Brief - Every line below between the one holding "volontairement ou involontairement, affectant" and the one holding "transparence des résultats", inclusive, should be copied exactly, and no other line.

Data to process: Begin

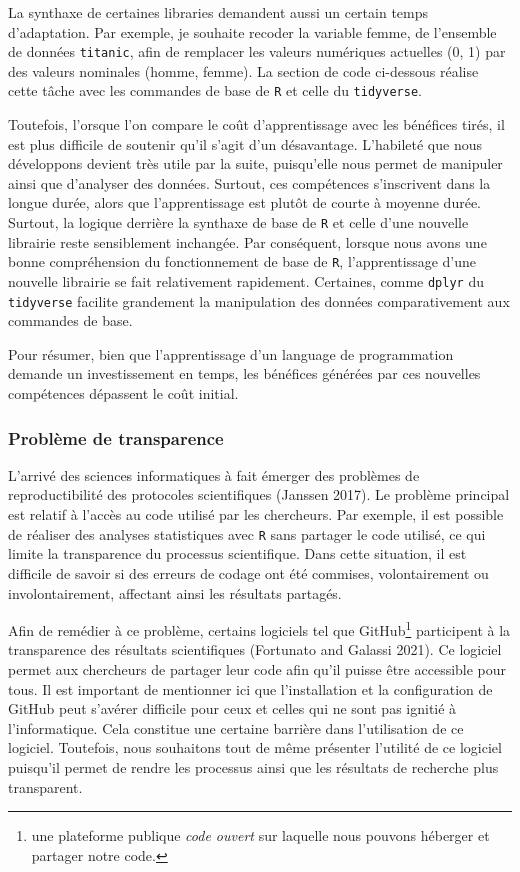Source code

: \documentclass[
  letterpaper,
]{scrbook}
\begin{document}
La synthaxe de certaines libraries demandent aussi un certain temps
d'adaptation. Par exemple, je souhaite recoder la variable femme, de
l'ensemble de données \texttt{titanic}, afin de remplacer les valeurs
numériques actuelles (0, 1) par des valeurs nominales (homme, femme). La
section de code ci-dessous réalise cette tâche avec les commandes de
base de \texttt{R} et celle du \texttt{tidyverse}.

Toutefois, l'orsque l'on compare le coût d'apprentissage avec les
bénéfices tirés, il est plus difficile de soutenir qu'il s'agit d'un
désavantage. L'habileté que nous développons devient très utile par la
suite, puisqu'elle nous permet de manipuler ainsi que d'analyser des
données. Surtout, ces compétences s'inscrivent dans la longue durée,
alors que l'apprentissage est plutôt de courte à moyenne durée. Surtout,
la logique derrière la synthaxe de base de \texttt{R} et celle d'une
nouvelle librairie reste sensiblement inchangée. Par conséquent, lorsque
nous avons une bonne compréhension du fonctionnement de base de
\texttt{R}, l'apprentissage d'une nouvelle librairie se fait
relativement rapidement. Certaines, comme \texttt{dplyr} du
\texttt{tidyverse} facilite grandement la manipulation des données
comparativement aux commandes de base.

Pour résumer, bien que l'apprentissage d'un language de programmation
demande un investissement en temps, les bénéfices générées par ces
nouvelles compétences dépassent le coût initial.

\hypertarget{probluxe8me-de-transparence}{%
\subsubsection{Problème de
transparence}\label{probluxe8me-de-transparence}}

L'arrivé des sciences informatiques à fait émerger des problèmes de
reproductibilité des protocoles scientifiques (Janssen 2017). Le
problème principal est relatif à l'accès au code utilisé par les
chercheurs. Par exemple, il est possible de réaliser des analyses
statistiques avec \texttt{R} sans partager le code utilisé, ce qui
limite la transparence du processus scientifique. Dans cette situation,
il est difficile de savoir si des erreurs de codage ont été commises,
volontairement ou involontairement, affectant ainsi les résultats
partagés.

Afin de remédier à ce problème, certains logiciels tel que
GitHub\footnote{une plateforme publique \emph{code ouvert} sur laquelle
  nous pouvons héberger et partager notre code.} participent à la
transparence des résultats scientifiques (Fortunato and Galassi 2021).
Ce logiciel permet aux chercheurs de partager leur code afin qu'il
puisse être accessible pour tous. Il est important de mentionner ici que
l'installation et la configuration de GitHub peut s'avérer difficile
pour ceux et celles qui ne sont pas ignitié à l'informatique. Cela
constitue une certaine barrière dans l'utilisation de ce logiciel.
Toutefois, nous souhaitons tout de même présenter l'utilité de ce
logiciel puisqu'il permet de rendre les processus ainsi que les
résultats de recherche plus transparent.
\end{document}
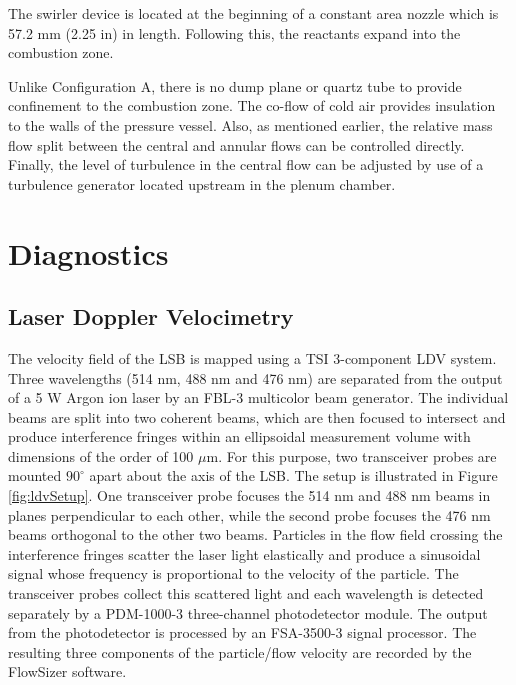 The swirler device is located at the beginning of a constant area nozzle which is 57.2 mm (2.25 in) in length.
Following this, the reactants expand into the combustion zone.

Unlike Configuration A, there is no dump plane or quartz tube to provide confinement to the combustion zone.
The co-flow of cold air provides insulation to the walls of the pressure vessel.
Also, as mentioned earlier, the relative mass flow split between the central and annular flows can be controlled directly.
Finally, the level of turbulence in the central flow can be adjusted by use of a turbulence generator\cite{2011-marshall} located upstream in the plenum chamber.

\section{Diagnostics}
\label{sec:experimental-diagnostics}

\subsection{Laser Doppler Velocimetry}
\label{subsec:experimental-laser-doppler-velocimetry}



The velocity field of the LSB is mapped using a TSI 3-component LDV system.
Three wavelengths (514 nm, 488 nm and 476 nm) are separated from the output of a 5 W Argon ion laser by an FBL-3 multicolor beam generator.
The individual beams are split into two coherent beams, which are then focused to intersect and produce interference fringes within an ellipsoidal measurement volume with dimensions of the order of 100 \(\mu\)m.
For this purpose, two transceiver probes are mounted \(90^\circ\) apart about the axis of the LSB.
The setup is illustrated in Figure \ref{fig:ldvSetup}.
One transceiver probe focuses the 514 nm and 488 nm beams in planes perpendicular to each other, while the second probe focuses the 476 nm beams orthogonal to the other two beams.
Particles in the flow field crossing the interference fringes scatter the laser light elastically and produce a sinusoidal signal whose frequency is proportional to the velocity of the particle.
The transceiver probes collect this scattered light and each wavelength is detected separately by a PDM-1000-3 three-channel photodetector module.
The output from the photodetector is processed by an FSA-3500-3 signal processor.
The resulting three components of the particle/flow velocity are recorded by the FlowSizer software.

Data to process: End

Solution for this task -
volontairement ou involontairement, affectant ainsi les résultats
partagés.

Afin de remédier à ce problème, certains logiciels tel que
GitHub\footnote{une plateforme publique \emph{code ouvert} sur laquelle
  nous pouvons héberger et partager notre code.} participent à la
transparence des résultats scientifiques (Fortunato and Galassi 2021).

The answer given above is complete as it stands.